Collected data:
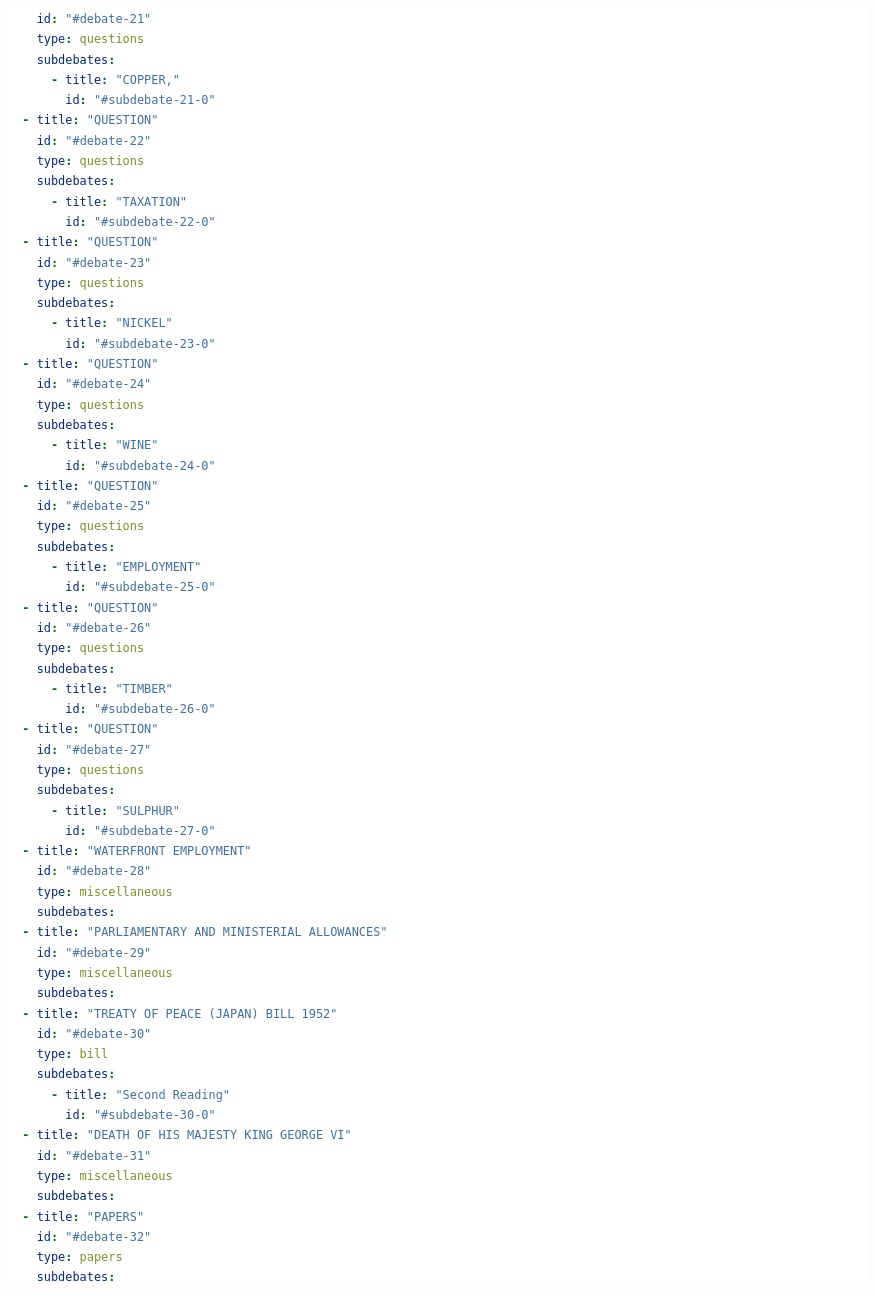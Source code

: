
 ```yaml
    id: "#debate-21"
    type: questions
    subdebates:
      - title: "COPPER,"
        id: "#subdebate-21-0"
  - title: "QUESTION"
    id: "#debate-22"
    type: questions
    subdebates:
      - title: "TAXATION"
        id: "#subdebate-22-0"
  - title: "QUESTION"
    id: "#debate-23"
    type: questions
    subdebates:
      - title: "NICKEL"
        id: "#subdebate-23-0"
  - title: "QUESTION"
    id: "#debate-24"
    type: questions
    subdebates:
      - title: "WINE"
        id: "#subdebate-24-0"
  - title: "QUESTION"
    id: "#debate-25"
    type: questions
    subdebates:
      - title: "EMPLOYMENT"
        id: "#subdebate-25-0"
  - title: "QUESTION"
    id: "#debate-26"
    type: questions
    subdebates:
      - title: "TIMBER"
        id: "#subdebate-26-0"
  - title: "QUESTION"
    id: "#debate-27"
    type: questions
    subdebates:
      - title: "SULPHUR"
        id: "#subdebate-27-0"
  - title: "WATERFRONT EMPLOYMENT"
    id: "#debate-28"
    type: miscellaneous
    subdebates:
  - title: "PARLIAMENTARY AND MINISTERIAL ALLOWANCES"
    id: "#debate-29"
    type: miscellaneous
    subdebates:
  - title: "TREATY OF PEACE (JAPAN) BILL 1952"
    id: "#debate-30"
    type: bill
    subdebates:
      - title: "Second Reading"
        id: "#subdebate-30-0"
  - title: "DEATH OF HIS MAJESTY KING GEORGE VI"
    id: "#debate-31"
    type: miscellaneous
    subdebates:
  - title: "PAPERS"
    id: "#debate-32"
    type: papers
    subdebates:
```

(About this task):
Could you repeat every record exactly as written, with the pictures left out?

(Output of the task):
Source code

:
 ```yaml
    id: "#debate-21"
    type: questions
    subdebates:
      - title: "COPPER,"
        id: "#subdebate-21-0"
  - title: "QUESTION"
    id: "#debate-22"
    type: questions
    subdebates:
      - title: "TAXATION"
        id: "#subdebate-22-0"
  - title: "QUESTION"
    id: "#debate-23"
    type: questions
    subdebates:
      - title: "NICKEL"
        id: "#subdebate-23-0"
  - title: "QUESTION"
    id: "#debate-24"
    type: questions
    subdebates:
      - title: "WINE"
        id: "#subdebate-24-0"
  - title: "QUESTION"
    id: "#debate-25"
    type: questions
    subdebates:
      - title: "EMPLOYMENT"
        id: "#subdebate-25-0"
  - title: "QUESTION"
    id: "#debate-26"
    type: questions
    subdebates:
      - title: "TIMBER"
        id: "#subdebate-26-0"
  - title: "QUESTION"
    id: "#debate-27"
    type: questions
    subdebates:
      - title: "SULPHUR"
        id: "#subdebate-27-0"
  - title: "WATERFRONT EMPLOYMENT"
    id: "#debate-28"
    type: miscellaneous
    subdebates:
  - title: "PARLIAMENTARY AND MINISTERIAL ALLOWANCES"
    id: "#debate-29"
    type: miscellaneous
    subdebates:
  - title: "TREATY OF PEACE (JAPAN) BILL 1952"
    id: "#debate-30"
    type: bill
    subdebates:
      - title: "Second Reading"
        id: "#subdebate-30-0"
  - title: "DEATH OF HIS MAJESTY KING GEORGE VI"
    id: "#debate-31"
    type: miscellaneous
    subdebates:
  - title: "PAPERS"
    id: "#debate-32"
    type: papers
    subdebates:
```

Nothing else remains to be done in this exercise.